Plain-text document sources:
►

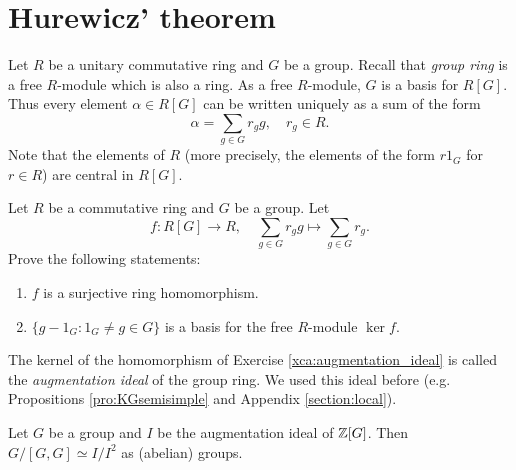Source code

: \section{Hurewicz' theorem}

Let $R$ be a unitary commutative ring and $G$ be a group. Recall that \emph{group ring} is a free $R$-module which is also a ring. As a free $R$-module, $G$ is a basis for $R[G]$. Thus every element $\alpha\in R[G]$ can be written uniquely as 
a sum of the form 
\[
\alpha=\sum_{g\in G}r_gg,\quad r_g\in R.
\]
Note that the elements of $R$ (more precisely, the elements of the form $r1_G$ for $r\in R$) are central in $R[G]$. 

\begin{exercise}
\label{xca:augmentation_ideal}
    Let $R$ be a commutative ring and $G$ be a group. Let 
    \[
    f\colon R[G] \to R,\quad 
    \sum_{g \in G} r_g g\mapsto \sum_{g \in G} r_g.
    \]
    Prove the following statements:
    \begin{enumerate}
        \item $f$ is a surjective ring
            homomorphism. 
        \item $\{g - 1_G: 1_G\ne g \in G\}$ is a    basis for the free $R$-module $\ker f$.
    \end{enumerate}
\end{exercise}

The kernel of the homomorphism of Exercise \ref{xca:augmentation_ideal} is 
called the \emph{augmentation ideal} of
the group ring. We used this ideal before (e.g. Propositions \ref{pro:KGsemisimple} and Appendix \ref{section:local}). 

\begin{theorem}[Hurewicz]
    \label{thm:Hurewicz}
    Let $G$ be a group and $I$ be the augmentation ideal of $\mathbb{Z}[G]$. 
    Then $G/[G,G]\simeq I/I^2$ as (abelian) groups. 
\end{theorem}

◄

WORK ITEM ▸
Quote every line of the records above exactly; no picture is to be copied.

ANSWER SECTION ▸
Source code

: \section{Hurewicz' theorem}

Let $R$ be a unitary commutative ring and $G$ be a group. Recall that \emph{group ring} is a free $R$-module which is also a ring. As a free $R$-module, $G$ is a basis for $R[G]$. Thus every element $\alpha\in R[G]$ can be written uniquely as 
a sum of the form 
\[
\alpha=\sum_{g\in G}r_gg,\quad r_g\in R.
\]
Note that the elements of $R$ (more precisely, the elements of the form $r1_G$ for $r\in R$) are central in $R[G]$. 

\begin{exercise}
\label{xca:augmentation_ideal}
    Let $R$ be a commutative ring and $G$ be a group. Let 
    \[
    f\colon R[G] \to R,\quad 
    \sum_{g \in G} r_g g\mapsto \sum_{g \in G} r_g.
    \]
    Prove the following statements:
    \begin{enumerate}
        \item $f$ is a surjective ring
            homomorphism. 
        \item $\{g - 1_G: 1_G\ne g \in G\}$ is a    basis for the free $R$-module $\ker f$.
    \end{enumerate}
\end{exercise}

The kernel of the homomorphism of Exercise \ref{xca:augmentation_ideal} is 
called the \emph{augmentation ideal} of
the group ring. We used this ideal before (e.g. Propositions \ref{pro:KGsemisimple} and Appendix \ref{section:local}). 

\begin{theorem}[Hurewicz]
    \label{thm:Hurewicz}
    Let $G$ be a group and $I$ be the augmentation ideal of $\mathbb{Z}[G]$. 
    Then $G/[G,G]\simeq I/I^2$ as (abelian) groups. 
\end{theorem}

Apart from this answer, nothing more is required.